*** Opening SOURCE DATA ***

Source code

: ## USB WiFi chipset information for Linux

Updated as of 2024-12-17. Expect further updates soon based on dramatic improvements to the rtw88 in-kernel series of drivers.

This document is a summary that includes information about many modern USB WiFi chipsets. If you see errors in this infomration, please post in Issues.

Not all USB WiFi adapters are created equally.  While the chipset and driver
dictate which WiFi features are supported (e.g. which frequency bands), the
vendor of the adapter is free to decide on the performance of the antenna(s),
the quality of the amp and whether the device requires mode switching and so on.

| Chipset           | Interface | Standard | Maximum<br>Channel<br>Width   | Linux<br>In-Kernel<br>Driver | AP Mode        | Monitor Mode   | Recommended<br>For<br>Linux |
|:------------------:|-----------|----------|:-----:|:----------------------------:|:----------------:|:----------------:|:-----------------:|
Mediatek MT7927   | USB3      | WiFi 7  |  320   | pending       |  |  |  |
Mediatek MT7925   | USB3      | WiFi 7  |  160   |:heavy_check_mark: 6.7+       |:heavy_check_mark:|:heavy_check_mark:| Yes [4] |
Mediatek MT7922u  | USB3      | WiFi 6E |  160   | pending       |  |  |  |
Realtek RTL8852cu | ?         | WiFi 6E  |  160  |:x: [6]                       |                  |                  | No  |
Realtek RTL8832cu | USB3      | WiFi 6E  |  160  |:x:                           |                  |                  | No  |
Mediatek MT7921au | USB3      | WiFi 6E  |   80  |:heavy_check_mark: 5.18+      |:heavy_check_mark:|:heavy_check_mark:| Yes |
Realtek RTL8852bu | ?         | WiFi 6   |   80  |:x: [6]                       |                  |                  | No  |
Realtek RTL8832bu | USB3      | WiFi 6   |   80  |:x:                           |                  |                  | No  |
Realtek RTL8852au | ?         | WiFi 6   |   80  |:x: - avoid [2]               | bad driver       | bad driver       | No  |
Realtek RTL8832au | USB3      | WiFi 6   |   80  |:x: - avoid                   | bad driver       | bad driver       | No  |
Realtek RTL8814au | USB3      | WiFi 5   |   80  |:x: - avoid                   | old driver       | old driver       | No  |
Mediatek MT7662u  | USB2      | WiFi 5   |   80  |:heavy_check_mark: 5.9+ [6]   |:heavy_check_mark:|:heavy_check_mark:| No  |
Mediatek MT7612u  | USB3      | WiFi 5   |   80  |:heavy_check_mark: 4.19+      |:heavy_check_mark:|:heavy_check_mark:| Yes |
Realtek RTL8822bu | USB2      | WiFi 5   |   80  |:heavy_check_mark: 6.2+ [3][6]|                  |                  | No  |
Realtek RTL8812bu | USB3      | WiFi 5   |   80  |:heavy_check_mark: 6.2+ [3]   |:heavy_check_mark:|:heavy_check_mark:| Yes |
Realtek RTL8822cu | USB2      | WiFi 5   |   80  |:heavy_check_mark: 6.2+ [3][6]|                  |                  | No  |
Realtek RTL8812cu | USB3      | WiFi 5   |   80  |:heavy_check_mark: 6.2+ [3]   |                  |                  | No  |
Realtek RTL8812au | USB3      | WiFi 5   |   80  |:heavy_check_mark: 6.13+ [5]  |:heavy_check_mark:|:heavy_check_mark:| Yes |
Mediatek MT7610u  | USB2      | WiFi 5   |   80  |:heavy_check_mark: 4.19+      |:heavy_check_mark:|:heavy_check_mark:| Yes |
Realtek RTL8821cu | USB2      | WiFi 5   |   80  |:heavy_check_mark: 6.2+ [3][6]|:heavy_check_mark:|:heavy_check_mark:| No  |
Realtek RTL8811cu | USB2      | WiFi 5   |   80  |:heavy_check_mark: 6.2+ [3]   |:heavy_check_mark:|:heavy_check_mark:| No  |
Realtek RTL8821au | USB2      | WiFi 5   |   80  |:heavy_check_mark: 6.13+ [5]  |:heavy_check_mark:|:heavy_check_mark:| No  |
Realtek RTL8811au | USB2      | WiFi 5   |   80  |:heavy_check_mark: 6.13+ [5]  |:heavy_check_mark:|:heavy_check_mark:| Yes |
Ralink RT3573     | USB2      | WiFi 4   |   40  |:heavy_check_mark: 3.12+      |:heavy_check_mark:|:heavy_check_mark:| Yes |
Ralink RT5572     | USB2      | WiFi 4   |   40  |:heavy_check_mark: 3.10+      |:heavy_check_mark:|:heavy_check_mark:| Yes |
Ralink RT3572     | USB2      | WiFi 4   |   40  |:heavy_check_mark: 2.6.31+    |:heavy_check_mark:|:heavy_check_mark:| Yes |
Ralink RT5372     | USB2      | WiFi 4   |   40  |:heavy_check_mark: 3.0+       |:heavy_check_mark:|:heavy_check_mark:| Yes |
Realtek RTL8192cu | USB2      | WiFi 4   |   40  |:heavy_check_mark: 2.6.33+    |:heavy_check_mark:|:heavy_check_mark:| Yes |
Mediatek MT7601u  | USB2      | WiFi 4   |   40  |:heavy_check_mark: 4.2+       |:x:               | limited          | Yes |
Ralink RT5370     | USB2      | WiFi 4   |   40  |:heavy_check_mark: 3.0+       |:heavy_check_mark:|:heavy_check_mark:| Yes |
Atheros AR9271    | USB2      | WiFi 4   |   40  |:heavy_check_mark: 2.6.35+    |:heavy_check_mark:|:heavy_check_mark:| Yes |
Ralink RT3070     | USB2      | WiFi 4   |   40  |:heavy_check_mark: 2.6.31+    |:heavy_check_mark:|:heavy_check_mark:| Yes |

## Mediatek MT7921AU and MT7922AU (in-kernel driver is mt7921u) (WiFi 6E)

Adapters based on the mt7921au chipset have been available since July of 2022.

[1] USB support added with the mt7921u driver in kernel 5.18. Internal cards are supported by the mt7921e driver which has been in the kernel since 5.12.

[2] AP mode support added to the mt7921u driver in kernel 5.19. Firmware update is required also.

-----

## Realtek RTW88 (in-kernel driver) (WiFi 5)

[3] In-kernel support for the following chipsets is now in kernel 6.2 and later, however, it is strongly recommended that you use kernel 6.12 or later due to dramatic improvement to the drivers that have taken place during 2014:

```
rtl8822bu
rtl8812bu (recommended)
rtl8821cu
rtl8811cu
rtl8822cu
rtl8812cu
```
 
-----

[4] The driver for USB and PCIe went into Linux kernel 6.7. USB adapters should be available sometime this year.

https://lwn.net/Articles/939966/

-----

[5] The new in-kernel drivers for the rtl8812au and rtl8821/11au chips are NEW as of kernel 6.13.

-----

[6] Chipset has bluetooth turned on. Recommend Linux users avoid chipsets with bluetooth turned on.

*** Closing SOURCE DATA ***

▶ WHAT YOU ARE ASKED TO DO
All records shown above are to be repeated exactly.

▶ TASK SOLUTION
Source code

: ## USB WiFi chipset information for Linux

Updated as of 2024-12-17. Expect further updates soon based on dramatic improvements to the rtw88 in-kernel series of drivers.

This document is a summary that includes information about many modern USB WiFi chipsets. If you see errors in this infomration, please post in Issues.

Not all USB WiFi adapters are created equally.  While the chipset and driver
dictate which WiFi features are supported (e.g. which frequency bands), the
vendor of the adapter is free to decide on the performance of the antenna(s),
the quality of the amp and whether the device requires mode switching and so on.

| Chipset           | Interface | Standard | Maximum<br>Channel<br>Width   | Linux<br>In-Kernel<br>Driver | AP Mode        | Monitor Mode   | Recommended<br>For<br>Linux |
|:------------------:|-----------|----------|:-----:|:----------------------------:|:----------------:|:----------------:|:-----------------:|
Mediatek MT7927   | USB3      | WiFi 7  |  320   | pending       |  |  |  |
Mediatek MT7925   | USB3      | WiFi 7  |  160   |:heavy_check_mark: 6.7+       |:heavy_check_mark:|:heavy_check_mark:| Yes [4] |
Mediatek MT7922u  | USB3      | WiFi 6E |  160   | pending       |  |  |  |
Realtek RTL8852cu | ?         | WiFi 6E  |  160  |:x: [6]                       |                  |                  | No  |
Realtek RTL8832cu | USB3      | WiFi 6E  |  160  |:x:                           |                  |                  | No  |
Mediatek MT7921au | USB3      | WiFi 6E  |   80  |:heavy_check_mark: 5.18+      |:heavy_check_mark:|:heavy_check_mark:| Yes |
Realtek RTL8852bu | ?         | WiFi 6   |   80  |:x: [6]                       |                  |                  | No  |
Realtek RTL8832bu | USB3      | WiFi 6   |   80  |:x:                           |                  |                  | No  |
Realtek RTL8852au | ?         | WiFi 6   |   80  |:x: - avoid [2]               | bad driver       | bad driver       | No  |
Realtek RTL8832au | USB3      | WiFi 6   |   80  |:x: - avoid                   | bad driver       | bad driver       | No  |
Realtek RTL8814au | USB3      | WiFi 5   |   80  |:x: - avoid                   | old driver       | old driver       | No  |
Mediatek MT7662u  | USB2      | WiFi 5   |   80  |:heavy_check_mark: 5.9+ [6]   |:heavy_check_mark:|:heavy_check_mark:| No  |
Mediatek MT7612u  | USB3      | WiFi 5   |   80  |:heavy_check_mark: 4.19+      |:heavy_check_mark:|:heavy_check_mark:| Yes |
Realtek RTL8822bu | USB2      | WiFi 5   |   80  |:heavy_check_mark: 6.2+ [3][6]|                  |                  | No  |
Realtek RTL8812bu | USB3      | WiFi 5   |   80  |:heavy_check_mark: 6.2+ [3]   |:heavy_check_mark:|:heavy_check_mark:| Yes |
Realtek RTL8822cu | USB2      | WiFi 5   |   80  |:heavy_check_mark: 6.2+ [3][6]|                  |                  | No  |
Realtek RTL8812cu | USB3      | WiFi 5   |   80  |:heavy_check_mark: 6.2+ [3]   |                  |                  | No  |
Realtek RTL8812au | USB3      | WiFi 5   |   80  |:heavy_check_mark: 6.13+ [5]  |:heavy_check_mark:|:heavy_check_mark:| Yes |
Mediatek MT7610u  | USB2      | WiFi 5   |   80  |:heavy_check_mark: 4.19+      |:heavy_check_mark:|:heavy_check_mark:| Yes |
Realtek RTL8821cu | USB2      | WiFi 5   |   80  |:heavy_check_mark: 6.2+ [3][6]|:heavy_check_mark:|:heavy_check_mark:| No  |
Realtek RTL8811cu | USB2      | WiFi 5   |   80  |:heavy_check_mark: 6.2+ [3]   |:heavy_check_mark:|:heavy_check_mark:| No  |
Realtek RTL8821au | USB2      | WiFi 5   |   80  |:heavy_check_mark: 6.13+ [5]  |:heavy_check_mark:|:heavy_check_mark:| No  |
Realtek RTL8811au | USB2      | WiFi 5   |   80  |:heavy_check_mark: 6.13+ [5]  |:heavy_check_mark:|:heavy_check_mark:| Yes |
Ralink RT3573     | USB2      | WiFi 4   |   40  |:heavy_check_mark: 3.12+      |:heavy_check_mark:|:heavy_check_mark:| Yes |
Ralink RT5572     | USB2      | WiFi 4   |   40  |:heavy_check_mark: 3.10+      |:heavy_check_mark:|:heavy_check_mark:| Yes |
Ralink RT3572     | USB2      | WiFi 4   |   40  |:heavy_check_mark: 2.6.31+    |:heavy_check_mark:|:heavy_check_mark:| Yes |
Ralink RT5372     | USB2      | WiFi 4   |   40  |:heavy_check_mark: 3.0+       |:heavy_check_mark:|:heavy_check_mark:| Yes |
Realtek RTL8192cu | USB2      | WiFi 4   |   40  |:heavy_check_mark: 2.6.33+    |:heavy_check_mark:|:heavy_check_mark:| Yes |
Mediatek MT7601u  | USB2      | WiFi 4   |   40  |:heavy_check_mark: 4.2+       |:x:               | limited          | Yes |
Ralink RT5370     | USB2      | WiFi 4   |   40  |:heavy_check_mark: 3.0+       |:heavy_check_mark:|:heavy_check_mark:| Yes |
Atheros AR9271    | USB2      | WiFi 4   |   40  |:heavy_check_mark: 2.6.35+    |:heavy_check_mark:|:heavy_check_mark:| Yes |
Ralink RT3070     | USB2      | WiFi 4   |   40  |:heavy_check_mark: 2.6.31+    |:heavy_check_mark:|:heavy_check_mark:| Yes |

## Mediatek MT7921AU and MT7922AU (in-kernel driver is mt7921u) (WiFi 6E)

Adapters based on the mt7921au chipset have been available since July of 2022.

[1] USB support added with the mt7921u driver in kernel 5.18. Internal cards are supported by the mt7921e driver which has been in the kernel since 5.12.

[2] AP mode support added to the mt7921u driver in kernel 5.19. Firmware update is required also.

-----

## Realtek RTW88 (in-kernel driver) (WiFi 5)

[3] In-kernel support for the following chipsets is now in kernel 6.2 and later, however, it is strongly recommended that you use kernel 6.12 or later due to dramatic improvement to the drivers that have taken place during 2014:

```
rtl8822bu
rtl8812bu (recommended)
rtl8821cu
rtl8811cu
rtl8822cu
rtl8812cu
```
 
-----

[4] The driver for USB and PCIe went into Linux kernel 6.7. USB adapters should be available sometime this year.

https://lwn.net/Articles/939966/

-----

[5] The new in-kernel drivers for the rtl8812au and rtl8821/11au chips are NEW as of kernel 6.13.

-----

[6] Chipset has bluetooth turned on. Recommend Linux users avoid chipsets with bluetooth turned on.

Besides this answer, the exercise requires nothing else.